- What you need to do
Give back every entry, exactly as written.

[Collected data]
▬▬▬▬▬▬▬▬▬▬
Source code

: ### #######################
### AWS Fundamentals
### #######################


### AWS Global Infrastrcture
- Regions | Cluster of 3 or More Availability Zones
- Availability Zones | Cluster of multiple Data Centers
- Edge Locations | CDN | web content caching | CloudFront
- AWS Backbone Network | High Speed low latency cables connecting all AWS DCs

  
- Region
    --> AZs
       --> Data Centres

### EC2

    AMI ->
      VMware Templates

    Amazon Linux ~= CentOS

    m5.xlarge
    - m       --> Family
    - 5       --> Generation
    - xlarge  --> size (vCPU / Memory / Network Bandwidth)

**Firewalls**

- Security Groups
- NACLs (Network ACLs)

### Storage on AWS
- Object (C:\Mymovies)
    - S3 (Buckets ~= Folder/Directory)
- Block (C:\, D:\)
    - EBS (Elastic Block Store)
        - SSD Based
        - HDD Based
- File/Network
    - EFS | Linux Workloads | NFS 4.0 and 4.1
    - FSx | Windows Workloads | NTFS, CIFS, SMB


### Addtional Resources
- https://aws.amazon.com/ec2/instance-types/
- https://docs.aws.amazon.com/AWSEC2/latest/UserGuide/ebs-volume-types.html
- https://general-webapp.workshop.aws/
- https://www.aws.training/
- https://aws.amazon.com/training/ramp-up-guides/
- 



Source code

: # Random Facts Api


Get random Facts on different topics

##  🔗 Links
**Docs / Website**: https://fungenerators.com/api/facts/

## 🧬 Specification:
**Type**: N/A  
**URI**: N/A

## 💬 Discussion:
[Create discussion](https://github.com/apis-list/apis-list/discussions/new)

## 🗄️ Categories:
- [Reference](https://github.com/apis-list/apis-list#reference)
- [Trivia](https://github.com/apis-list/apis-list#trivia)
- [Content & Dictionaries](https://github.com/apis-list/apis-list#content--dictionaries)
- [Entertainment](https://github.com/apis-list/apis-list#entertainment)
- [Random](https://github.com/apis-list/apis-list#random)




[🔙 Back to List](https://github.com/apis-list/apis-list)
▬▬▬▬▬▬▬▬▬▬
- Written solution
Source code

: ### #######################
### AWS Fundamentals
### #######################


### AWS Global Infrastrcture
- Regions | Cluster of 3 or More Availability Zones
- Availability Zones | Cluster of multiple Data Centers
- Edge Locations | CDN | web content caching | CloudFront
- AWS Backbone Network | High Speed low latency cables connecting all AWS DCs

  
- Region
    --> AZs
       --> Data Centres

### EC2

    AMI ->
      VMware Templates

    Amazon Linux ~= CentOS

    m5.xlarge
    - m       --> Family
    - 5       --> Generation
    - xlarge  --> size (vCPU / Memory / Network Bandwidth)

**Firewalls**

- Security Groups
- NACLs (Network ACLs)

### Storage on AWS
- Object (C:\Mymovies)
    - S3 (Buckets ~= Folder/Directory)
- Block (C:\, D:\)
    - EBS (Elastic Block Store)
        - SSD Based
        - HDD Based
- File/Network
    - EFS | Linux Workloads | NFS 4.0 and 4.1
    - FSx | Windows Workloads | NTFS, CIFS, SMB


### Addtional Resources
- https://aws.amazon.com/ec2/instance-types/
- https://docs.aws.amazon.com/AWSEC2/latest/UserGuide/ebs-volume-types.html
- https://general-webapp.workshop.aws/
- https://www.aws.training/
- https://aws.amazon.com/training/ramp-up-guides/
- 



Source code

: # Random Facts Api


Get random Facts on different topics

##  🔗 Links
**Docs / Website**: https://fungenerators.com/api/facts/

## 🧬 Specification:
**Type**: N/A  
**URI**: N/A

## 💬 Discussion:
[Create discussion](https://github.com/apis-list/apis-list/discussions/new)

## 🗄️ Categories:
- [Reference](https://github.com/apis-list/apis-list#reference)
- [Trivia](https://github.com/apis-list/apis-list#trivia)
- [Content & Dictionaries](https://github.com/apis-list/apis-list#content--dictionaries)
- [Entertainment](https://github.com/apis-list/apis-list#entertainment)
- [Random](https://github.com/apis-list/apis-list#random)




[🔙 Back to List](https://github.com/apis-list/apis-list)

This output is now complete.